Matins où j'ai tenu des têtes mortes dans mes bras...
Matin où je t'ai cherché, Rêve défunt, sans plus jamais te
revoir et te saisir...
Matins de Paris au Luxembourg, illuminé du sourire des
statues; matins des Champs-Élysées où semblent, dans la
gloire, revivre tout un peuple de déesses et de dieux...
Matins de Milan dont on aurait voulu presser l'air avec les
deux paumes, afin d'y capter le rire de la Joconde...
Matins d'or romains percés de flèches et de campaniles,
où s'endort le péché sous un cilice et des violettes...

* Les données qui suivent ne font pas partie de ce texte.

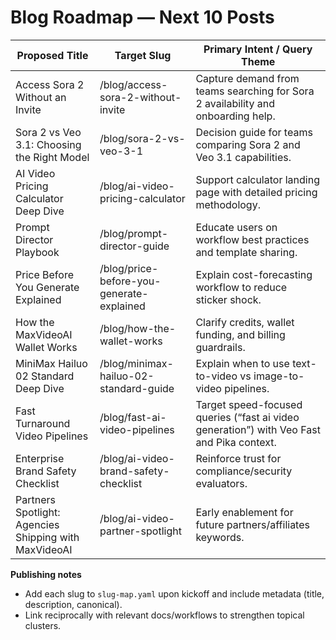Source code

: # Blog Roadmap — Next 10 Posts

| Proposed Title | Target Slug | Primary Intent / Query Theme |
| --- | --- | --- |
| Access Sora 2 Without an Invite | /blog/access-sora-2-without-invite | Capture demand from teams searching for Sora 2 availability and onboarding help. |
| Sora 2 vs Veo 3.1: Choosing the Right Model | /blog/sora-2-vs-veo-3-1 | Decision guide for teams comparing Sora 2 and Veo 3.1 capabilities. |
| AI Video Pricing Calculator Deep Dive | /blog/ai-video-pricing-calculator | Support calculator landing page with detailed pricing methodology. |
| Prompt Director Playbook | /blog/prompt-director-guide | Educate users on workflow best practices and template sharing. |
| Price Before You Generate Explained | /blog/price-before-you-generate-explained | Explain cost-forecasting workflow to reduce sticker shock. |
| How the MaxVideoAI Wallet Works | /blog/how-the-wallet-works | Clarify credits, wallet funding, and billing guardrails. |
| MiniMax Hailuo 02 Standard Deep Dive | /blog/minimax-hailuo-02-standard-guide | Explain when to use text-to-video vs image-to-video pipelines. |
| Fast Turnaround Video Pipelines | /blog/fast-ai-video-pipelines | Target speed-focused queries (“fast ai video generation”) with Veo Fast and Pika context. |
| Enterprise Brand Safety Checklist | /blog/ai-video-brand-safety-checklist | Reinforce trust for compliance/security evaluators. |
| Partners Spotlight: Agencies Shipping with MaxVideoAI | /blog/ai-video-partner-spotlight | Early enablement for future partners/affiliates keywords. |

**Publishing notes**
- Add each slug to `slug-map.yaml` upon kickoff and include metadata (title, description, canonical).
- Link reciprocally with relevant docs/workflows to strengthen topical clusters.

Matins de Florence qui repose avec sa ceinture de légers
mamelons et de fins cyprès envolés...
Matins de Venise sur le Grand Canal où l'on croyait
respirer le parfum de George Sand et entendre les cris de
douleur de Musset...
Matins
Matins de Sorrente où sur la mer romantique glissait le
fantôme de Graziella...
Matins de Pompéi brandissant son éloquente décadence
dans la mort des ruines...
Matins de pourpre sur le golfe de Naples...
Tous les matins qui exaucèrent mes désirs de poésie et
d'enivrement...
Matins de la petite enfance heureuse, du premier désir et
des baisers neufs, chers matins de mai, de juillet et de
décembre, tombez à nouveau dans mon souvenir...
Matins de l'illusion, de la foi et de l'espérance, de la paix
dans le rêve des maisons familiales, revenez avec vos
muguets, vos lys et vos roses, bruire à mon oreille, rapportez-
moi l'ardeur de vos soleils.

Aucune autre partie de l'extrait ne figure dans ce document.